April 22, 2012
On Sunday, 22 April 2012 at 02:29:45 UTC, Jonathan M Davis wrote:

> Regardless of whether it's the Big(O) complexity or the constant factor that's
> the problem here, clearly there's enough additional overhead that it's causing
> problems for Jay's particular case. It's also the sort of thing that can be
> easy to miss and then end up wondering why your code is so slow (if it
> actually matters in your particular situation).
>
> - Jonathan M Davis

I haven't looked at strncmpi code, but I suspect it is a lot more efficient.  For example, in comparing

AbbbCdddEfffXabcdEfgh
AbbbCdddEfffYabcdEfgh

it is not necessary to do case conversion on anything except X and Y, and if isUpper(X)==isUpper(Y) then X and Y can be compared without conversion, and since X and Y are not equal the remaining characters don't have to be converted.

The comment below worries me a little bit about std.string.icmp.  What if they are two 1MB strings that differ in he first character?  Does it really convert both strings to lower case before comparing the first character?

http://dlang.org/phobos/std_string.html#icmp

"Technically, icmp(r1, r2) is equivalent to cmp!"std.uni.toLower(a) < std.uni.toLower(b)"(r1, r2). "


April 22, 2012
On Sunday, April 22, 2012 08:20:13 Jay Norwood wrote:
> The comment below worries me a little bit about std.string.icmp. What if they are two 1MB strings that differ in he first character?  Does it really convert both strings to lower case before comparing the first character?
> 
> http://dlang.org/phobos/std_string.html#icmp
> 
> "Technically, icmp(r1, r2) is equivalent to
> cmp!"std.uni.toLower(a) < std.uni.toLower(b)"(r1, r2). "

You can look at the code. It checks each of the characters in place. Unlike toLower, it doesn't need to generate a new string. But as far as the comparison goes, they're the same - hence that line in the docs.

- Jonathan M Davis
April 22, 2012
On Sunday, 22 April 2012 at 06:26:42 UTC, Jonathan M Davis wrote:
>
> You can look at the code. It checks each of the characters in place. Unlike
> toLower, it doesn't need to generate a new string. But as far as the
> comparison goes, they're the same - hence that line in the docs.
>
> - Jonathan M Davis

ok, I did look at the code just now, and I'll sleep better
knowing that it doesn't do the whole string conversion.  I
misunderstood your pseudo-code to mean that two lower case
strings were being created prior to the compare.

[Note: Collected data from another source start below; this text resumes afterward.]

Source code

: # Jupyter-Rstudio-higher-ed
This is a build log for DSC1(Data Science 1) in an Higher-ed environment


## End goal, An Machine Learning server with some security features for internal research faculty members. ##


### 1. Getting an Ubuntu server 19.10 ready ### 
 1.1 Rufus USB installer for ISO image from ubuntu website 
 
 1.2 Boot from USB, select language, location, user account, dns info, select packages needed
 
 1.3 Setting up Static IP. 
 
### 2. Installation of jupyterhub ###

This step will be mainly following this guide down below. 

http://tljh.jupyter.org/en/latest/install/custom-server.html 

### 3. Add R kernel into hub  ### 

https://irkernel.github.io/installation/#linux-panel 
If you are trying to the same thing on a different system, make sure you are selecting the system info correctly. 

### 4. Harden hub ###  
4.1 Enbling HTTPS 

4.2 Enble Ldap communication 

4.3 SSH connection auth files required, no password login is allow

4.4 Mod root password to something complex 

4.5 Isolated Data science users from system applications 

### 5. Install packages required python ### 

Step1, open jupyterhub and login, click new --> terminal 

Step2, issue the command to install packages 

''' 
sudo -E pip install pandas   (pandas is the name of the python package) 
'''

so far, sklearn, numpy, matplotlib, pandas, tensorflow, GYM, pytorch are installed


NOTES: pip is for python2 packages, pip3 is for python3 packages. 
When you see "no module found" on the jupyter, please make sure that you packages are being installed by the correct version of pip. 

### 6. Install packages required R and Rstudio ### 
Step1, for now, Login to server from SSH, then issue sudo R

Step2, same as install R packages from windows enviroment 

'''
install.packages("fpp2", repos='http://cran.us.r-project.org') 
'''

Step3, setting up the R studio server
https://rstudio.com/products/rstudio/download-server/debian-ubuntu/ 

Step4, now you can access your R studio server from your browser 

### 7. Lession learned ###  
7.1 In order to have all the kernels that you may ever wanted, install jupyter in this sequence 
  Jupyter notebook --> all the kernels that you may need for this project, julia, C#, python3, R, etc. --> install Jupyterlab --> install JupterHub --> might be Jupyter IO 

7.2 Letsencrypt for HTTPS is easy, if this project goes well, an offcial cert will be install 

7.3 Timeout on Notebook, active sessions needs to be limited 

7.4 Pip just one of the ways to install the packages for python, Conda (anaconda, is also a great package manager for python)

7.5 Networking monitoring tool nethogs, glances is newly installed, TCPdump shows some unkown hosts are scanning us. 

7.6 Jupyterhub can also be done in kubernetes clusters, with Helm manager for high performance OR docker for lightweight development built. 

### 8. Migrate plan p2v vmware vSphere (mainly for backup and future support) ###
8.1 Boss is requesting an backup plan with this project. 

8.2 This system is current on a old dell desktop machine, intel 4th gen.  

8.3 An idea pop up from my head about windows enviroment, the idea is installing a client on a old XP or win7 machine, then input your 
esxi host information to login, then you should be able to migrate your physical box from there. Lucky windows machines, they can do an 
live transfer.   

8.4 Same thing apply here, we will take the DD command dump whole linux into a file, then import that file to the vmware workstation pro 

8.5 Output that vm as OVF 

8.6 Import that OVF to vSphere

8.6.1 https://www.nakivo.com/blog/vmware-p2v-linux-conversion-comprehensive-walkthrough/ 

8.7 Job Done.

However,  icmp code does appear to call the toLower conversion on
both characters without first comparing the characters for
equality, which misses the chance to do a simple compare that
would avoid the two calls.



April 22, 2012
On 22.04.2012 5:43, Ali Çehreli wrote:
> On 04/21/2012 04:24 PM, Jay Norwood wrote:
>  > While playing with sorting the unzip archive entries I tried use of the
>  > last example in http://dlang.org/phobos/std_algorithm.html#sort
>  >
>  > std.algorithm.sort!("toLower(a.name) <
>  > toLower(b.name)",std.algorithm.SwapStrategy.stable)(entries);
>
> Stealing this thread to point out that converting a letter to upper or
> lower case cannot be done without knowing the writing system. Phobos's
> toLower() documentation currently says: "Returns a string which is
> identical to s except that all of its characters are lowercase (in
> unicode, not just ASCII)."

Oh, come on. This function wasn't updated for ages. I bet this wording here is intact since unicode 4.0 ;)

>
> Unicode cannot define the conversions of at least the following letters
> without knowing the actual alphabet that the text is written in:
>
> - Lowercase of I is ı in some alphabets[*] and i in many others.
>
> - Uppercase of i is İ in some alphabets[*] and I in many others.
>

Fair point. The list however is not that long and a system may choose to support this or not (changing behavior based on writing system is called tailoring I believe).

> Ali
>
> [*] Turkish, Azeri, Chrimean Tatar, Gagauz, Celtic, etc.
>


-- 
Dmitry Olshansky
April 22, 2012
On 2012-04-22 01:24, Jay Norwood wrote:
> While playing with sorting the unzip archive entries I tried use of the
> last example in http://dlang.org/phobos/std_algorithm.html#sort
>
> std.algorithm.sort!("toLower(a.name) <
> toLower(b.name)",std.algorithm.SwapStrategy.stable)(entries);
>
> It was terribly slow for sorting the 34k entries in my test case. I'd
> guess it is doing the toLower call on both strings for every compare.
>
> It was much, much faster to add an entries.lowerCaseName =
> std.string.toLower(entries.name) foreach entry prior to the sort
> execution and then use
>
> std.algorithm.sort!("a.lowerCaseName < b.lowerCaseName
> ",std.algorithm.SwapStrategy.stable)(entries);
>
> The difference was on the order of 10 secs vs no noticeable delay when
> executing the sort operation in the debugger.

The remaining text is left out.